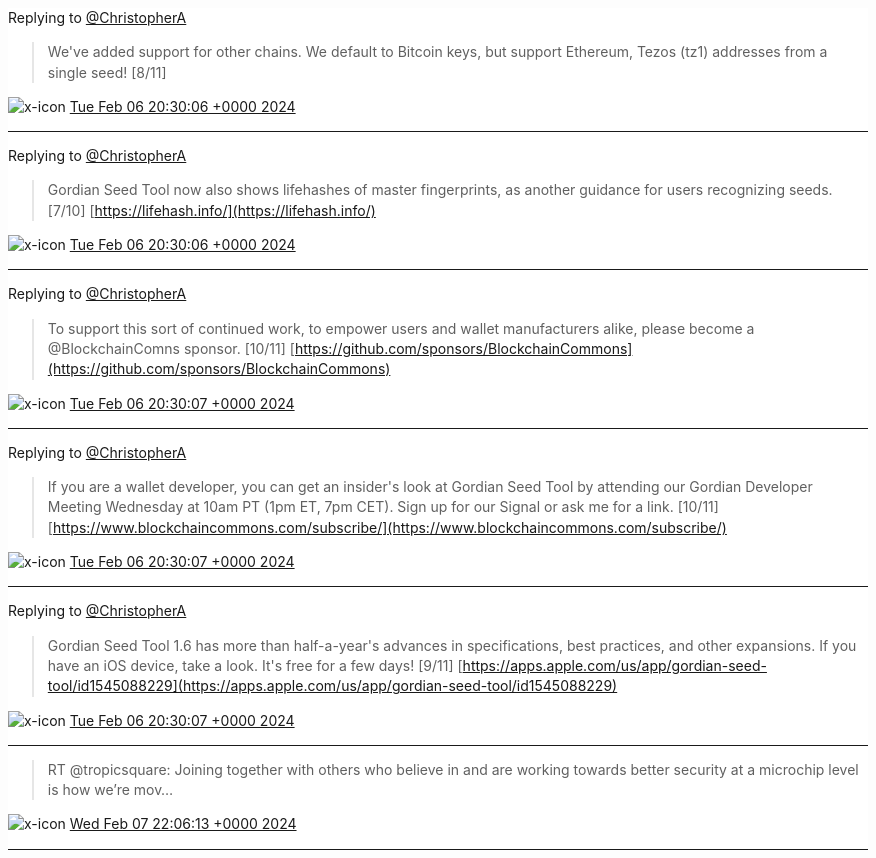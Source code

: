 Replying to [@ChristopherA](https://twitter.com/ChristopherA/status/1754965713637322960)

> We've added support for other chains. We default to Bitcoin keys, but support Ethereum, Tezos (tz1) addresses from a single seed! [8/11]

<img src="{{ site.url }}{{ site.baseurl }}/assets/images/media/tweet.ico" alt="x-icon" width="30" /> [Tue Feb 06 20:30:06 +0000 2024](https://twitter.com/ChristopherA/status/1754965715151737180)

----

Replying to [@ChristopherA](https://twitter.com/ChristopherA/status/1754965710839984617)

> Gordian Seed Tool now also shows lifehashes of master fingerprints, as another guidance for users recognizing seeds. [7/10] [https://lifehash.info/](https://lifehash.info/)

<img src="{{ site.url }}{{ site.baseurl }}/assets/images/media/tweet.ico" alt="x-icon" width="30" /> [Tue Feb 06 20:30:06 +0000 2024](https://twitter.com/ChristopherA/status/1754965713637322960)

----

Replying to [@ChristopherA](https://twitter.com/ChristopherA/status/1754965718343598384)

> To support this sort of continued work, to empower users and wallet manufacturers alike, please become a @BlockchainComns sponsor. [10/11] [https://github.com/sponsors/BlockchainCommons](https://github.com/sponsors/BlockchainCommons)

<img src="{{ site.url }}{{ site.baseurl }}/assets/images/media/tweet.ico" alt="x-icon" width="30" /> [Tue Feb 06 20:30:07 +0000 2024](https://twitter.com/ChristopherA/status/1754965719656419575)

----

Replying to [@ChristopherA](https://twitter.com/ChristopherA/status/1754965716712018078)

> If you are a wallet developer, you can get an insider's look at Gordian Seed Tool by attending our Gordian Developer Meeting Wednesday at 10am PT (1pm ET, 7pm CET). Sign up for our Signal or ask me for a link. [10/11] [https://www.blockchaincommons.com/subscribe/](https://www.blockchaincommons.com/subscribe/)

<img src="{{ site.url }}{{ site.baseurl }}/assets/images/media/tweet.ico" alt="x-icon" width="30" /> [Tue Feb 06 20:30:07 +0000 2024](https://twitter.com/ChristopherA/status/1754965718343598384)

----

Replying to [@ChristopherA](https://twitter.com/ChristopherA/status/1754965715151737180)

> Gordian Seed Tool 1.6 has more than half-a-year's advances in specifications, best practices, and other expansions. If you have an iOS device, take a look. It's free for a few days! [9/11] [https://apps.apple.com/us/app/gordian-seed-tool/id1545088229](https://apps.apple.com/us/app/gordian-seed-tool/id1545088229)

<img src="{{ site.url }}{{ site.baseurl }}/assets/images/media/tweet.ico" alt="x-icon" width="30" /> [Tue Feb 06 20:30:07 +0000 2024](https://twitter.com/ChristopherA/status/1754965716712018078)

----

> RT @tropicsquare: Joining together with others who believe in and are working towards better security at a microchip level is how we’re mov…

<img src="{{ site.url }}{{ site.baseurl }}/assets/images/media/tweet.ico" alt="x-icon" width="30" /> [Wed Feb 07 22:06:13 +0000 2024](https://twitter.com/ChristopherA/status/1755352289257414946)

----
# # # #
**WHAT YOU ARE ASKED TO DO:** Copy all lines of the material above where the string "icon" occurs.

**SOLUTION BELOW:**
<img src="{{ site.url }}{{ site.baseurl }}/assets/images/media/tweet.ico" alt="x-icon" width="30" /> [Tue Feb 06 20:30:06 +0000 2024](https://twitter.com/ChristopherA/status/1754965715151737180)
<img src="{{ site.url }}{{ site.baseurl }}/assets/images/media/tweet.ico" alt="x-icon" width="30" /> [Tue Feb 06 20:30:06 +0000 2024](https://twitter.com/ChristopherA/status/1754965713637322960)
<img src="{{ site.url }}{{ site.baseurl }}/assets/images/media/tweet.ico" alt="x-icon" width="30" /> [Tue Feb 06 20:30:07 +0000 2024](https://twitter.com/ChristopherA/status/1754965719656419575)
<img src="{{ site.url }}{{ site.baseurl }}/assets/images/media/tweet.ico" alt="x-icon" width="30" /> [Tue Feb 06 20:30:07 +0000 2024](https://twitter.com/ChristopherA/status/1754965718343598384)
<img src="{{ site.url }}{{ site.baseurl }}/assets/images/media/tweet.ico" alt="x-icon" width="30" /> [Tue Feb 06 20:30:07 +0000 2024](https://twitter.com/ChristopherA/status/1754965716712018078)
<img src="{{ site.url }}{{ site.baseurl }}/assets/images/media/tweet.ico" alt="x-icon" width="30" /> [Wed Feb 07 22:06:13 +0000 2024](https://twitter.com/ChristopherA/status/1755352289257414946)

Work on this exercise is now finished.